TASK BRIEF:
Copy out each line of the entries where the word "previous" is present.

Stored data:
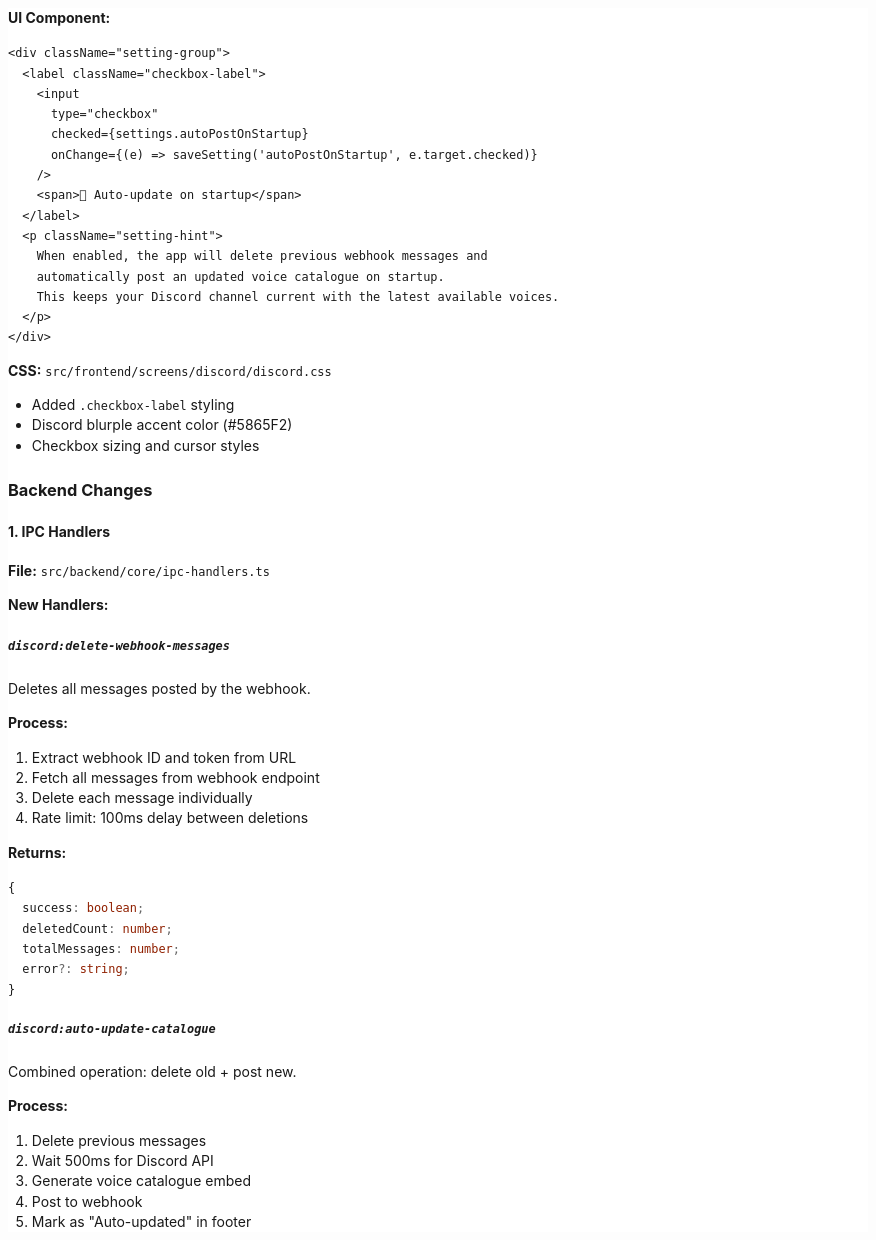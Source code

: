 **UI Component:**
```tsx
<div className="setting-group">
  <label className="checkbox-label">
    <input
      type="checkbox"
      checked={settings.autoPostOnStartup}
      onChange={(e) => saveSetting('autoPostOnStartup', e.target.checked)}
    />
    <span>🔄 Auto-update on startup</span>
  </label>
  <p className="setting-hint">
    When enabled, the app will delete previous webhook messages and 
    automatically post an updated voice catalogue on startup.
    This keeps your Discord channel current with the latest available voices.
  </p>
</div>
```

**CSS:** `src/frontend/screens/discord/discord.css`
- Added `.checkbox-label` styling
- Discord blurple accent color (#5865F2)
- Checkbox sizing and cursor styles

### Backend Changes

#### 1. IPC Handlers
**File:** `src/backend/core/ipc-handlers.ts`

**New Handlers:**

##### `discord:delete-webhook-messages`
Deletes all messages posted by the webhook.

**Process:**
1. Extract webhook ID and token from URL
2. Fetch all messages from webhook endpoint
3. Delete each message individually
4. Rate limit: 100ms delay between deletions

**Returns:**
```typescript
{
  success: boolean;
  deletedCount: number;
  totalMessages: number;
  error?: string;
}
```

##### `discord:auto-update-catalogue`
Combined operation: delete old + post new.

**Process:**
1. Delete previous messages
2. Wait 500ms for Discord API
3. Generate voice catalogue embed
4. Post to webhook
5. Mark as "Auto-updated" in footer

RESULT FOR THIS EXERCISE:
    When enabled, the app will delete previous webhook messages and 
1. Delete previous messages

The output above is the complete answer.